下午申时之后,风向突变,大火迅速向渑池方向烧来。
联盟军队早有准备,果断后撤到渑池城下。几乎在同一时间,斥候急报,小新安城一线的战局再度发生变化,之前掉入西京大军陷阱里的杨玄感的突击军队,在西京大军的四面围杀下已经支撑不住,正被迅速歼灭,而最直接的证据就是战场上惊天动地的鼓号声越来越小,越来越零散。与此同时,杨玄感和他的主力大军依旧受阻于小新安城下,而火速返回支援的杨积善部还在谷水南岸狂奔,种种迹象都证明,西京大军已经给了杨玄感沉重一击,东西夹击之策已难以持续,接下来卫文升极有可能行险一搏,沿着被大火焚毁的大道,冒着葬身火海的危险,向渑池杀来。

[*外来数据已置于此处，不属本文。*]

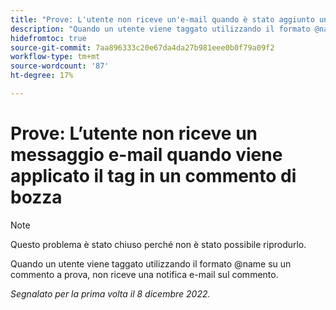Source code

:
 ```yaml
---
title: "Prove: L'utente non riceve un'e-mail quando è stato aggiunto un tag a un commento di bozza"
description: "Quando un utente viene taggato utilizzando il formato @name su un commento di bozza, non riceve una notifica e-mail sul commento."
hidefromtoc: true
source-git-commit: 7aa896333c20e67da4da27b981eee0b0f79a09f2
workflow-type: tm+mt
source-wordcount: '87'
ht-degree: 17%

---
```



# Prove: L’utente non riceve un messaggio e-mail quando viene applicato il tag in un commento di bozza

>[!NOTE]
>
>Questo problema è stato chiuso perché non è stato possibile riprodurlo.

Quando un utente viene taggato utilizzando il formato @name su un commento a prova, non riceve una notifica e-mail sul commento.

_Segnalato per la prima volta il 8 dicembre 2022._

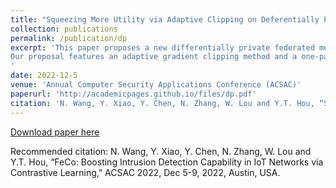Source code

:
 ```yaml
---
title: "Squeezing More Utility via Adaptive Clipping on Deferentially Private Gradients in Federated Meta-Learning"
collection: publications
permalink: /publication/dp
excerpt: 'This paper proposes a new differentially private federated meta-learning architecture to addresses data privacy challenges in federated learning.
Our proposal features an adaptive gradient clipping method and a one-pass meta-training process to improve model utility-privacy trade-off. It provides two notions of privacy protection for the trusted server and honest-but-curious central server.
'
date: 2022-12-5
venue: 'Annual Computer Security Applications Conference (ACSAC)'
paperurl: 'http://academicpages.github.io/files/dp.pdf'
citation: 'N. Wang, Y. Xiao, Y. Chen, N. Zhang, W. Lou and Y.T. Hou, “Squeezing More Utility via Adaptive Clipping on Deferentially Private Gradients in Federated Meta-Learning,” ACSAC, Dec 5-9, 2022, Austin, USA.'
---
```


[Download paper here](http://academicpages.github.io/files/dp.pdf)

Recommended citation: N. Wang, Y. Xiao, Y. Chen, N. Zhang, W. Lou and Y.T. Hou, “FeCo: Boosting Intrusion Detection Capability in IoT Networks via Contrastive Learning,” ACSAC 2022, Dec 5-9, 2022, Austin, USA.
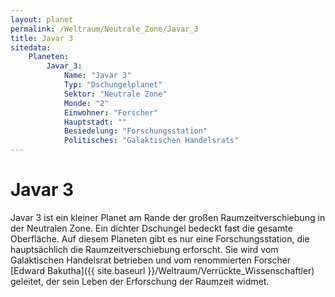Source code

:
 ```yaml
---
layout: planet
permalink: /Weltraum/Neutrale_Zone/Javar_3
title: Javar 3
sitedata:
    Planeten:
        Javar_3:
            Name: "Javar 3"
            Typ: "Dschungelplanet"
            Sektor: "Neutrale Zone"
            Monde: "2"
            Einwohner: "Forscher"
            Hauptstadt: ""
            Besiedelung: "Forschungsstation"
            Politisches: "Galaktischen Handelsrats"
---
```


# Javar 3

Javar 3 ist ein kleiner Planet am Rande der großen Raumzeitverschiebung in der Neutralen Zone. Ein dichter Dschungel bedeckt fast die gesamte Oberfläche. Auf diesem Planeten gibt es nur eine Forschungsstation, die hauptsächlich die Raumzeitverschiebung erforscht. Sie wird vom Galaktischen Handelsrat betrieben und vom renommierten Forscher [Edward Bakutha]({{ site.baseurl }}/Weltraum/Verrückte_Wissenschaftler) geleitet, der sein Leben der Erforschung der Raumzeit widmet.

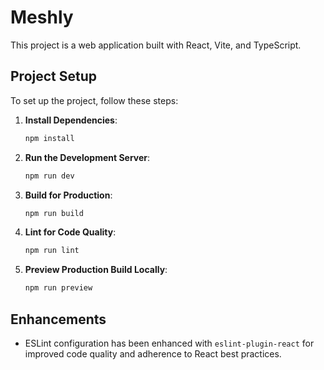 # Meshly

This project is a web application built with React, Vite, and TypeScript.

## Project Setup

To set up the project, follow these steps:

1.  **Install Dependencies**:

    ```bash
    npm install
    ```

2.  **Run the Development Server**:

    ```bash
    npm run dev
    ```

3.  **Build for Production**:

    ```bash
    npm run build
    ```

4.  **Lint for Code Quality**:

    ```bash
    npm run lint
    ```

5.  **Preview Production Build Locally**:

    ```bash
    npm run preview
    ```

## Enhancements

-   ESLint configuration has been enhanced with `eslint-plugin-react` for improved code quality and adherence to React best practices.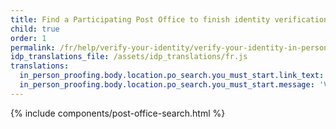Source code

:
 ```yaml
---
title: Find a Participating Post Office to finish identity verification
child: true
order: 1
permalink: /fr/help/verify-your-identity/verify-your-identity-in-person/find-a-participating-post-office/
idp_translations_file: /assets/idp_translations/fr.js
translations:
  in_person_proofing.body.location.po_search.you_must_start.link_text: 'Apprenez-en davantage sur la façon de vérifier votre identité en personne.'
  in_person_proofing.body.location.po_search.you_must_start.message: 'Vous devez démarrer ce processus sur %{app_name} avant de vous rendre au bureau de poste.'
---
```


{% include components/post-office-search.html %}
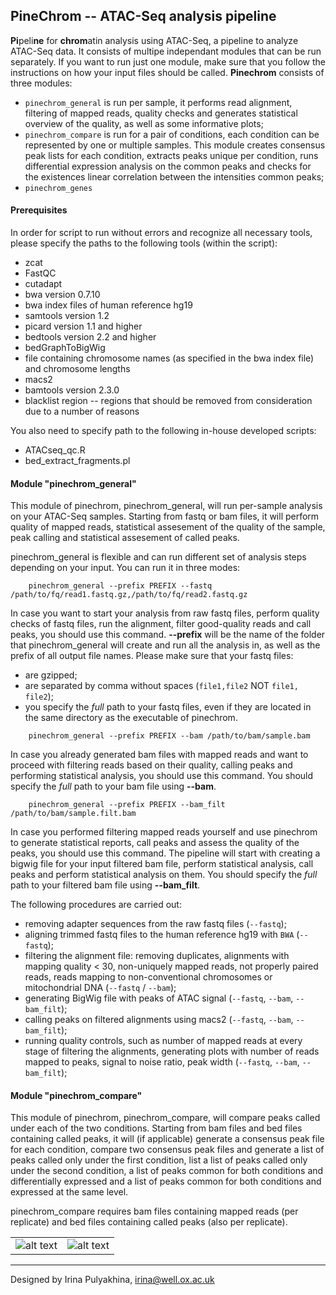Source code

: PineChrom -- ATAC-Seq analysis pipeline
--------------------------------------

**Pi**peli**ne** for **chrom**atin analysis using ATAC-Seq, a pipeline to
analyze ATAC-Seq data. It consists of multipe independant modules that can be
run separately. If you want to run just one module, make sure that you follow
the instructions on how your input files should be called. **Pinechrom**
consists of three modules:

- `pinechrom_general` is run per sample, it performs read alignment, filtering
   of mapped reads, quality checks and generates statistical overview of the
   quality, as well as some informative plots;
- `pinechrom_compare` is run for a pair of conditions, each condition can be
   represented by one or multiple samples. This module creates consensus peak
   lists for each condition, extracts peaks unique per condition, runs
   differential expression analysis on the common peaks and checks for the
   existences linear correlation between the intensities common peaks;
- `pinechrom_genes`

#### Prerequisites

In order for script to run without errors and recognize all
necessary tools, please specify the paths to the following
tools (within the script):

- zcat
- FastQC
- cutadapt
- bwa version 0.7.10
- bwa index files of human reference hg19
- samtools version 1.2
- picard version 1.1 and higher
- bedtools version 2.2 and higher
- bedGraphToBigWig
- file containing chromosome names (as specified in the bwa index file) and
  chromosome lengths
- macs2
- bamtools version 2.3.0
- blacklist region -- regions that should be removed from consideration due to
  a number of reasons

You also need to specify path to the following in-house developed scripts:

- ATACseq\_qc.R
- bed\_extract\_fragments.pl



#### Module "pinechrom_general"

This module of pinechrom, pinechrom_general, will run per-sample analysis on
your ATAC-Seq samples. Starting from fastq or bam files, it will perform
quality of mapped reads, statistical assesement of the quality of the sample,
peak calling and statistical assesement of called peaks.

pinechrom_general is flexible and can run different set of analysis steps
depending on your input. You can run it in three modes:
```
    pinechrom_general --prefix PREFIX --fastq /path/to/fq/read1.fastq.gz,/path/to/fq/read2.fastq.gz
```
In case you want to start your analysis from raw fastq files, perform quality
checks of fastq files, run the alignment, filter good-quality reads and call
peaks, you should use this command. **--prefix** will be the name of the folder
that pinechrom_general will create and run all the analysis in, as well as the
prefix of all output file names. Please make sure that your fastq files:
  - are gzipped;
  - are separated by comma without spaces (`file1,file2` NOT `file1, file2`);
  - you specify the *full* path to your fastq files, even if they are located
    in the same directory as the executable of pinechrom.
```
    pinechrom_general --prefix PREFIX --bam /path/to/bam/sample.bam
```
In case you already generated bam files with mapped reads and want to proceed
with filtering reads based on their quality, calling peaks and performing
statistical analysis, you should use this command. You should specify the *full*
path to your bam file using **--bam**.
```
    pinechrom_general --prefix PREFIX --bam_filt /path/to/bam/sample.filt.bam
```
In case you performed filtering mapped reads yourself and use pinechrom to
generate statistical reports, call peaks and assess the quality of the peaks,
you should use this command. The pipeline will start with creating a bigwig
file for your input filtered bam file, perform statistical analysis, call peaks
and perform statistical analysis on them. You should specify the *full* path to
your filtered bam file using **--bam_filt**.

The following procedures are carried out:

- removing adapter sequences from the raw fastq files (`--fastq`);
- aligning trimmed fastq files to the human reference hg19 with `BWA`
  (`--fastq`);
- filtering the alignment file: removing duplicates, alignments with mapping
  quality < 30, non-uniquely mapped reads, not properly paired reads, reads
  mapping to non-conventional chromosomes or mitochondrial DNA (`--fastq` /
  `--bam`);
- generating BigWig file with peaks of ATAC signal (`--fastq`, `--bam`,
  `--bam_filt`);
- calling peaks on filtered alignments using macs2 (`--fastq`, `--bam`,
  `--bam_filt`);
- running quality controls, such as number of mapped reads at every stage of
  filtering the alignments, generating plots with number of reads mapped to
  peaks, signal to noise ratio, peak width (`--fastq`, `--bam`, `--bam_filt`);


#### Module "pinechrom_compare"

This module of pinechrom, pinechrom_compare, will compare peaks called under
each of the two conditions. Starting from bam files and bed files containing
called peaks, it will (if applicable) generate a consensus peak file for each
condition, compare two consensus peak files and generate a list of peaks
called only under the first condition, list a list of peaks called only under
the second condition, a list of peaks common for both conditions and
differentially expressed and a list of peaks common for both conditions and
expressed at the same level.

pinechrom_compare requires bam files containing mapped reads (per replicate)
and bed files containing called peaks (also per replicate).

|     |     |
| --- | --- |
| ![alt text](https://github.com/jknightlab/ATACseq_pipeline/blob/master/Core_manuscript/Pinechrom/pinechrom_general_schema.png) | ![alt text](https://github.com/jknightlab/ATACseq_pipeline/blob/master/Core_manuscript/Pinechrom/pinechrom_compare_schema.png) |


----------------------------------
Designed by Irina Pulyakhina, irina@well.ox.ac.uk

西京大军连续作战,已是强弩之末,但生死关头,狗急了还跳墙,何况一群如狼似虎的彪悍卫士?此刻李风云对杨玄感已失望透顶,对自己这趟东都之行亦是不抱希望,接下来联盟撤离东都危机四伏,他要把全部力量放在北上大计上,所以他现在没有丝毫战意,只想尽快撤离。
李风云命令诸军将,敌人放火,我们也放火,把渑池周边的山林全部点燃,把渑池城包围在大火中间,既可断绝西京大军的逃亡之路,亦可阻绝西京大军与渑池守军的会合,而西京大军粮草尽绝,已经支撑不下去了,即便它绝地反击,给了杨玄感一记闷棍,但想逃出天生,还是难如登天。
袁安不得不问,渑池城外一旦被大火覆盖,联盟将士也就无立足之地了,军队往哪撤?难道要撤回谷水南岸?
“当然,当然要撤回谷水南岸。”李风云毫不犹豫地说道,“告诉兄弟们,我们不但要撤回谷水南岸,还要连夜赶赴千秋亭,以最快速度撤回东都。”
袁安又惊又喜,“我们要撤离东都战场?”
“这场决战已经结束,我们已尽力帮助了杨玄感,我们遵守了约定,兑现了承诺。”李风云冷笑道,“为防患于未然,我们必须乘着杨玄感焦头烂额,无力他顾之际,火速返回东都。”
袁安当即从这句话里闻到了一股危险味道,神情顿时凝重,“杨玄感要背信弃义?要对我们下手?”旋即他想到什么,马上问道,“杨积善率军而来,便是另有图谋?”
李风云无意解释,说实话他觉得很丢脸,自己太幼稚,异想天开,一厢情愿,连带着把联盟将士也带到了悬崖边上,如果不是战局突变,如果不是卫文升绝地反击,关键时刻给了杨玄感沉重一击,让杨玄感手忙脚乱,自己这次还真的很麻烦,搞得不好就会与杨玄感发生直接冲突,虽然自己有把握安然无恙地撤离东都,但时间上必然有所延误,而这个延误后果难料,一旦被周法尚的水师堵截了,不得不拼死杀出去,那付出的代价就大了。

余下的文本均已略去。